Freedom in De Bruijn sequences
A correspondent asked me not long ago if I knew anything about De Bruijn sequences. Unlike the indicies of the same eponym, which I encountered in programming language theory contexts so pure that it not do to sully the proceedings with named variables, these were new to me. They turn out to be a versatile and interesting combinatorial object. Taking Wikipedia’s definition to be as good as any:
In combinatorial mathematics, a \(k\)-ary De Bruijn sequence \(B(k,n)\) of order \(n\) […] is a cyclic sequence of a given alphabet \(A\) with size \(k\) for which every possible subsequence of length \(n\) in \(A\) appears as a sequence of consecutive characters exactly once.

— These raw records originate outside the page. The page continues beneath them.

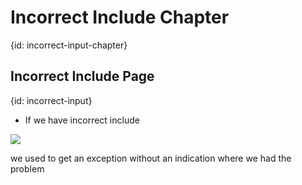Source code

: # Incorrect Include Chapter
{id: incorrect-input-chapter}

## Incorrect Include Page
{id: incorrect-input}

* If  we have incorrect include

![](some/not/existing/place)

we used to get an exception without an indication where we had the problem

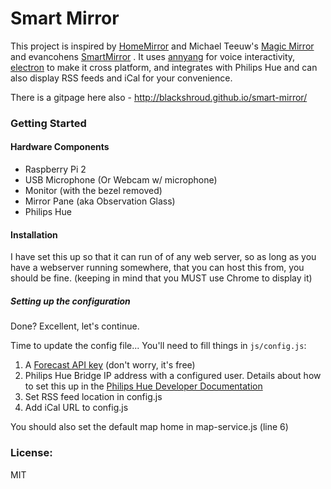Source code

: # Smart Mirror
This project is inspired by [HomeMirror](https://github.com/HannahMitt/HomeMirror) and Michael Teeuw's [Magic Mirror](http://michaelteeuw.nl/tagged/magicmirror) and evancohens [SmartMirror](https://github.com/evancohen/smart-mirror) . It uses [annyang](https://github.com/TalAter/annyang) for voice interactivity, [electron](http://electron.atom.io/) to make it cross platform, and integrates with Philips Hue and can also display RSS feeds and iCal for your convenience.

There is a gitpage here also - http://blackshroud.github.io/smart-mirror/

### Getting Started
#### Hardware Components
- Raspberry Pi 2
- USB Microphone (Or Webcam w/ microphone)
- Monitor (with the bezel removed)
- Mirror Pane (aka Observation Glass)
- Philips Hue

#### Installation

I have set this up so that it can run of of any web server, so as long as you have a webserver running somewhere, that you can host this from, you should be fine. (keeping in mind that you MUST use Chrome to display it)

##### Setting up the configuration
Done? Excellent, let's continue.

Time to update the config file... You'll need to fill things in `js/config.js`:

1. A [Forecast API key](https://developer.forecast.io/) (don't worry, it's free)
2. Philips Hue Bridge IP address with a configured user. Details about how to set this up in the [Philips Hue Developer Documentation](http://www.developers.meethue.com/documentation/getting-started)
4. Set RSS feed location in config.js
5. Add iCal URL to config.js

You should also set the default map home in map-service.js (line 6)

### License:
MIT

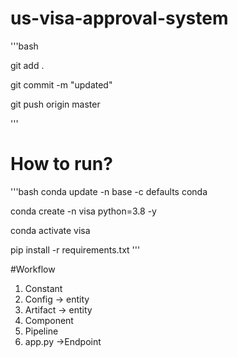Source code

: # us-visa-approval-system

'''bash

git add .

git commit -m "updated"

git push origin master

'''

# How to run?

'''bash
conda update -n base -c defaults conda

conda create -n visa python=3.8 -y

conda activate visa

pip install -r requirements.txt
'''

#Workflow
1. Constant
2. Config -> entity
3. Artifact -> entity
4. Component
5. Pipeline
6. app.py ->Endpoint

For example, a binary De Bruijn sequence of order 2, \(B(2,2)\), is “0011” (with cyclic equivalents “0110”, “1100”, and “1001”). It seems convenient to introduce the variable \(n' = k^n\) for the length of the De Bruijn sequence \(B(k,n)\). A formula for the number of De Bruijn sequences is known:\(\log \#(B(k,n))=n' \log(k!) / k - n \log k\). Applying this to the example gives \(\#(B(2,2)) = 1\), which shows that “0011” is the unique binary De Bruijn sequence of order 2.
(Exercise to the reader: Investigate \(B(2,3)\). What symmetry do these De Bruijn sequences have that is not modded out in the counting formula?)

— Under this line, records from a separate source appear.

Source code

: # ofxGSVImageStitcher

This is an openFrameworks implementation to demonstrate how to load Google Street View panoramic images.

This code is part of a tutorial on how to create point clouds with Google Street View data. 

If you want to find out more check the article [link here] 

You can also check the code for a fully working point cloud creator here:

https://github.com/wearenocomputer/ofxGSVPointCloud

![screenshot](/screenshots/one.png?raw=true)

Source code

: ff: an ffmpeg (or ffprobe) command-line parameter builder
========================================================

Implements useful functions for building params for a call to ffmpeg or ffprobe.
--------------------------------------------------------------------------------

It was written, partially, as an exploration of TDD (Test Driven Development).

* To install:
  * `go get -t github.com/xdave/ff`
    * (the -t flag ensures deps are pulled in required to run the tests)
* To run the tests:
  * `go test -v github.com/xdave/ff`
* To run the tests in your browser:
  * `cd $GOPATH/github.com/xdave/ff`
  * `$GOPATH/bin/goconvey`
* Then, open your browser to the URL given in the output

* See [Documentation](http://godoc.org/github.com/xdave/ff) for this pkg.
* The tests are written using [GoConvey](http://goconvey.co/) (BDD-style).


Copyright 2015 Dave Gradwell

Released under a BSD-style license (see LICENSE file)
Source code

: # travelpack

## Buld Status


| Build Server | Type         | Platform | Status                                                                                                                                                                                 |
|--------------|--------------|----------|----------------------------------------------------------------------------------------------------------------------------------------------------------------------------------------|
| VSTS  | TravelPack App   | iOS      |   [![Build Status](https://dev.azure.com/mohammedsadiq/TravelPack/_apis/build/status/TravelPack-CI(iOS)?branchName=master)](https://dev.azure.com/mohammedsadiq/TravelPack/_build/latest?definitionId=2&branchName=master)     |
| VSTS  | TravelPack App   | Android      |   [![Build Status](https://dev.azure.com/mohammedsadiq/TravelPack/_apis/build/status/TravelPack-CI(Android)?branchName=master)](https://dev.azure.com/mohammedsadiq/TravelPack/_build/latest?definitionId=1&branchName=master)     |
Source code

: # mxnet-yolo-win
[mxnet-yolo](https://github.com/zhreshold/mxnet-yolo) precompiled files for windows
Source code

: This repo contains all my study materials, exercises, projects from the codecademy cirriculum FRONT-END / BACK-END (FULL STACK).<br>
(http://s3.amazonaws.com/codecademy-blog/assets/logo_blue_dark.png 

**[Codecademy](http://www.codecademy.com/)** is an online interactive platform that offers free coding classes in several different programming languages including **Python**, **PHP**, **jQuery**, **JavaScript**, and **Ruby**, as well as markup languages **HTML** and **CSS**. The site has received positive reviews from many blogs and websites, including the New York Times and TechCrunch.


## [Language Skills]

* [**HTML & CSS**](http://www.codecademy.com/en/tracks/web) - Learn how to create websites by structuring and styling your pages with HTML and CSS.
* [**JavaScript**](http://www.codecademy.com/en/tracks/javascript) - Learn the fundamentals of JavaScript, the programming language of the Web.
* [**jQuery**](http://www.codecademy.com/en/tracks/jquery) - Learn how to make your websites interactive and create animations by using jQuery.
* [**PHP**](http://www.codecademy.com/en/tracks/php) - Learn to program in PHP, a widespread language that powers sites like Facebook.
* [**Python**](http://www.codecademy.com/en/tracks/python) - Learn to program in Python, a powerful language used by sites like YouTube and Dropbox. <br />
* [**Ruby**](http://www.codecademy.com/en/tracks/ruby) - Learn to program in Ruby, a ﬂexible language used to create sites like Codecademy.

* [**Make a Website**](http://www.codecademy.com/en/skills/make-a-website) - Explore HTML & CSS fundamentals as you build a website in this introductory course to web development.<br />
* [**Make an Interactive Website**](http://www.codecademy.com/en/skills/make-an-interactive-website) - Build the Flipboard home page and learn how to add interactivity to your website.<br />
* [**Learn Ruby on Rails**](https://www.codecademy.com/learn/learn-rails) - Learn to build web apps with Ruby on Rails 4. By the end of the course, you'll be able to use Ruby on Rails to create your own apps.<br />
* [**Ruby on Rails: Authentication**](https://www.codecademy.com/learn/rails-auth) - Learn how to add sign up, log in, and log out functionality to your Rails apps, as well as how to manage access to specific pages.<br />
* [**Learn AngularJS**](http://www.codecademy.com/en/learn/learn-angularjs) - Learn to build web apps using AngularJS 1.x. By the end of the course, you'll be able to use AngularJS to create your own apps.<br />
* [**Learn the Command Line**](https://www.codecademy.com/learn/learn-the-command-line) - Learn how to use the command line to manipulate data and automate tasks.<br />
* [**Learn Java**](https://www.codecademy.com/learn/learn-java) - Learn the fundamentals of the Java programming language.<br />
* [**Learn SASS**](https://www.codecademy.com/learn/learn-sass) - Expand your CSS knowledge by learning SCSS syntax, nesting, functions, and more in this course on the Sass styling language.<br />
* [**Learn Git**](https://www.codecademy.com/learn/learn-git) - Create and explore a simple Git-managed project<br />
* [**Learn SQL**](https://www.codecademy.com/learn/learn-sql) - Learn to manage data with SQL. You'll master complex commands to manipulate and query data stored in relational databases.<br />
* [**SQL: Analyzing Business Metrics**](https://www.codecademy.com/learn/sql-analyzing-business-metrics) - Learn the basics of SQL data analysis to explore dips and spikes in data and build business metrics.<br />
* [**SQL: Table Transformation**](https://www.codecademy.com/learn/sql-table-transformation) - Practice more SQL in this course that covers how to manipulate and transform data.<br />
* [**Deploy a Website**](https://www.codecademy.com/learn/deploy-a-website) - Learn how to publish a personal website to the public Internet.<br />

The correspondent was interested in methods for constructing De Bruijn sequences for a “pretty dull” application. But unrelated to the application, I found it interesting to consider how many De Bruijn sequences there are, not just absolutely as given by the formula above but relative to other similar objects, like \(k\)-ary sequence of length \(n'\) or \(k\)-ary sequences of length \(n'\) with equal counts of all \(k\) characters in the alphabet.
(Exercise to the reader: convince yourself that these fractional counts both go to 0 as \(n \to \infty\).)
The De Bruijn sequences have less freedom, under the above sense, in their construction than arbitrary sequences on the same alphabet or sequences that match unigram frequencies. I’d expect this to hold true for any fixed \(m\)-gram frequencies as well.
For a less trivial statement, note that \((1/n') \log \#(B(k,n)) \to \log(k!) / k\) as \(n \to \infty\). In particular, for \(k = 2\), this limit is 0.5, assuming base-2 logarithms. This suggests (assuming lots of dynamical systems technical detail)1 that the binary De Bruijn sequence has an entropy rate of 0.5 bits. That feels like a lot of information for what would essentially be a side-channel in a rotary encoding application.
I wish I had the time and endurance to develop this topic in the spirit of , say, Russel Norvig’s TSP notebook, but I’ll need to leave it as a half-baked idea for now.
See “De Bruijn graphs and entropy at finite scales” for different questions and approaches in a similar setting.↩